Listed records -
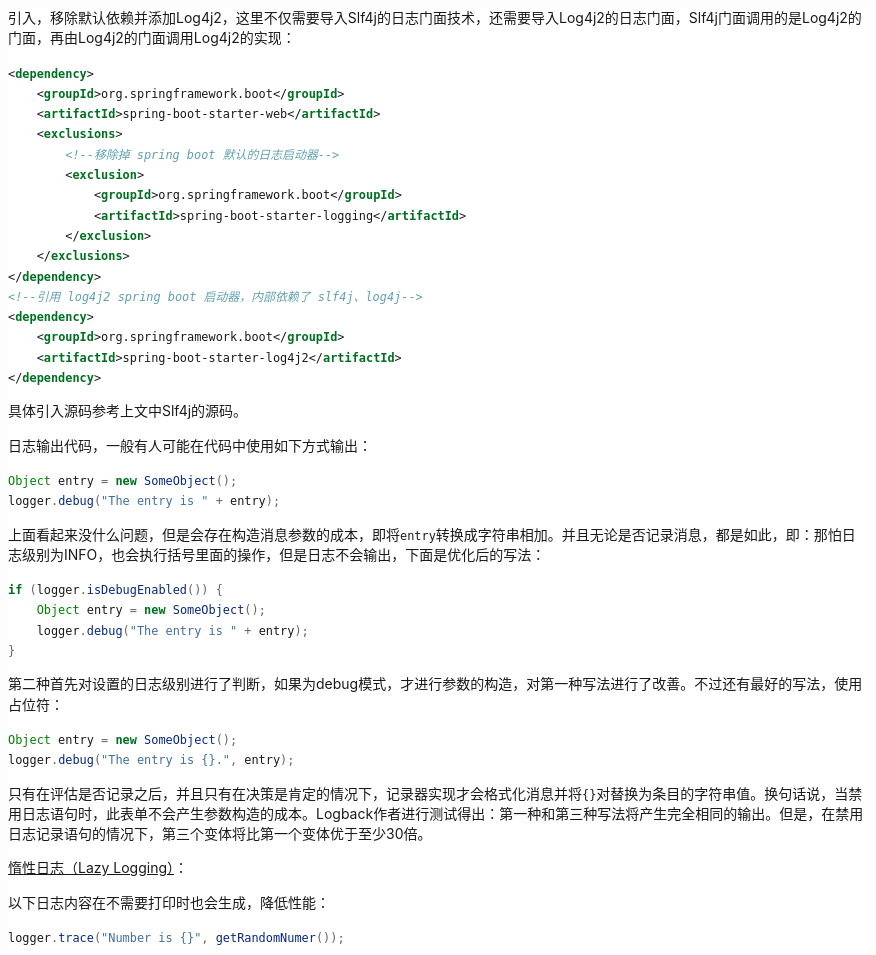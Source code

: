 引入，移除默认依赖并添加Log4j2，这里不仅需要导入Slf4j的日志门面技术，还需要导入Log4j2的日志门面，Slf4j门面调用的是Log4j2的门面，再由Log4j2的门面调用Log4j2的实现：

```xml
<dependency>
    <groupId>org.springframework.boot</groupId>
    <artifactId>spring-boot-starter-web</artifactId>
    <exclusions>
        <!--移除掉 spring boot 默认的日志启动器-->
        <exclusion>
            <groupId>org.springframework.boot</groupId>
            <artifactId>spring-boot-starter-logging</artifactId>
        </exclusion>
    </exclusions>
</dependency>
<!--引用 log4j2 spring boot 启动器，内部依赖了 slf4j、log4j-->
<dependency>
    <groupId>org.springframework.boot</groupId>
    <artifactId>spring-boot-starter-log4j2</artifactId>
</dependency>
```

具体引入源码参考上文中Slf4j的源码。

日志输出代码，一般有人可能在代码中使用如下方式输出：

```java
Object entry = new SomeObject(); 
logger.debug("The entry is " + entry);
```

上面看起来没什么问题，但是会存在构造消息参数的成本，即将`entry`转换成字符串相加。并且无论是否记录消息，都是如此，即：那怕日志级别为INFO，也会执行括号里面的操作，但是日志不会输出，下面是优化后的写法：

```java
if (logger.isDebugEnabled()) { 
    Object entry = new SomeObject(); 
    logger.debug("The entry is " + entry);
}
```

第二种首先对设置的日志级别进行了判断，如果为debug模式，才进行参数的构造，对第一种写法进行了改善。不过还有最好的写法，使用占位符：

```java
Object entry = new SomeObject(); 
logger.debug("The entry is {}.", entry);
```


只有在评估是否记录之后，并且只有在决策是肯定的情况下，记录器实现才会格式化消息并将`{}`对替换为条目的字符串值。换句话说，当禁用日志语句时，此表单不会产生参数构造的成本。Logback作者进行测试得出：第一种和第三种写法将产生完全相同的输出。但是，在禁用日志记录语句的情况下，第三个变体将比第一个变体优于至少30倍。

[惰性日志（Lazy Logging）](https://www.baeldung.com/log4j-2-lazy-logging)：

以下日志内容在不需要打印时也会生成，降低性能：

```java
logger.trace("Number is {}", getRandomNumer());
```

Work required -
Every line in the records above that contains the word "logger" should be copied out.

Task result -
logger.debug("The entry is " + entry);
if (logger.isDebugEnabled()) { 
    logger.debug("The entry is " + entry);
logger.debug("The entry is {}.", entry);
logger.trace("Number is {}", getRandomNumer());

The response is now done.